Earlier this week I heard a young computer scientist named Julia Dressel talk about her work examining the accuracy and fairness of the COMPAS tool, a proprietary system courts across the country are using in bail, sentencing, and parole contexts. This revolution is happening despite the fact that we don’t know very much about these tools or how they work, often because the algorithms that animate them are corporate secrets.
Despite these limitations, researchers and journalists have examined whether the systems produce fair and accurate results. In 2016, for example, ProPublica reporter Julia Angwin and her colleagues famously found that the COMPAS system used by Broward County, Florida produced high levels of racially-tinged false positives and negatives, assigning higher risk scores to black people who did not recidivate, while assigning lower risk scores to whites who did. In other words, the algorithm was racist.
Dressel and a colleague took Angwin’s research one step further, and found that non-expert human beings were just as good at predicting recidivism as the COMPAS technology. Hers are important findings, because they show us that substituting machine-generated decision making for human choice in our legal system isn’t just dubious from an ethical perspective, but doesn’t necessarily produce more accurate outcomes.
You can read Dressel’s study online, where she has made it available under a creative commons attribution non-commercial license. (Note that she did this work while an undergraduate at Dartmouth; impressive, to say the least.)
Two things struck me while I listened to Dressel talk about her work—things that are relevant beyond the confines of her study, and if we are cognizant of them, should help us better integrate risk assessment tools and algorithmic decision making into our lives in a healthy, ethical, and just manner.
First, Dressel emphasized that she probably wouldn’t have done the study at all had she not double majored in computer science and gender studies. The former taught her the technical skills she needed to interrogate the COMPAS system, and to reproduce its recommendations using human research participants. But importantly, she said, she probably wouldn’t have thought to interrogate the system at all had she not gotten a well rounded liberal arts education, where she presumably learned to ask not just how we can do something, but also whether we should do it, if so, why, and if we do, what the likely outcomes might be for different types of people.
Dressel said that she was moved to do this research because she kept seeing people talking about algorithmic decision making tools as if they were obviously an improvement over ordinary human decision making, even though there were no studies to prove this conclusion.
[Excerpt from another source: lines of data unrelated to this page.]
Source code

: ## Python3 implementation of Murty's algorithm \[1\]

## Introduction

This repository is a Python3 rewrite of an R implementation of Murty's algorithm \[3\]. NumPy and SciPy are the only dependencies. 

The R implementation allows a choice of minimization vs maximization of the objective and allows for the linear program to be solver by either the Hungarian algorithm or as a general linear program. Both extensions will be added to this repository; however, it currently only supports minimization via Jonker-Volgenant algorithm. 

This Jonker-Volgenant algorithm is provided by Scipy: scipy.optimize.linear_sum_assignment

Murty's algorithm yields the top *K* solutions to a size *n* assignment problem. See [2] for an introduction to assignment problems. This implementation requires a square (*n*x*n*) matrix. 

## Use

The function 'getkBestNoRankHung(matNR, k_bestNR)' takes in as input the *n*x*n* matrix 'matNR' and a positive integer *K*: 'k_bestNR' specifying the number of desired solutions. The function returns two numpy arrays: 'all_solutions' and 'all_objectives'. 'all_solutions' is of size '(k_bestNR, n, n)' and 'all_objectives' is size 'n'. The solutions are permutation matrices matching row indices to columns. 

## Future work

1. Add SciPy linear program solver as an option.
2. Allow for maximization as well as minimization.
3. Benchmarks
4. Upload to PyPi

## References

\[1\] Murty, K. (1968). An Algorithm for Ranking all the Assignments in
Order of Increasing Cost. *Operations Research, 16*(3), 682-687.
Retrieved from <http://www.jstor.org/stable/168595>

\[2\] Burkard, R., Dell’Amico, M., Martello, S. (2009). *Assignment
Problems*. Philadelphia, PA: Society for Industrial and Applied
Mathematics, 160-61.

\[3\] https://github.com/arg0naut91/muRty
Her liberal arts education helped her see this fatal flaw in the public discourse around the use of risk assessment tools, while her computer science education helped her fill in the void in the technical research.
Contrast Dressel’s self awareness to the Harvard computer scientist who developed a tool to help law enforcement automatically classify crimes as gang related, and recently told a skeptic he had no responsibility to think about how his technology might be used because he’s “just an engineer.” Dressel did not need someone to tell her to think about how technology and society interact. Her liberal arts education gave her a solid intellectual foundation, and so she instinctively asks these questions. We need more computer scientists and engineers like her, and to get them, we need academic computer science and engineering programs to take the social sciences seriously.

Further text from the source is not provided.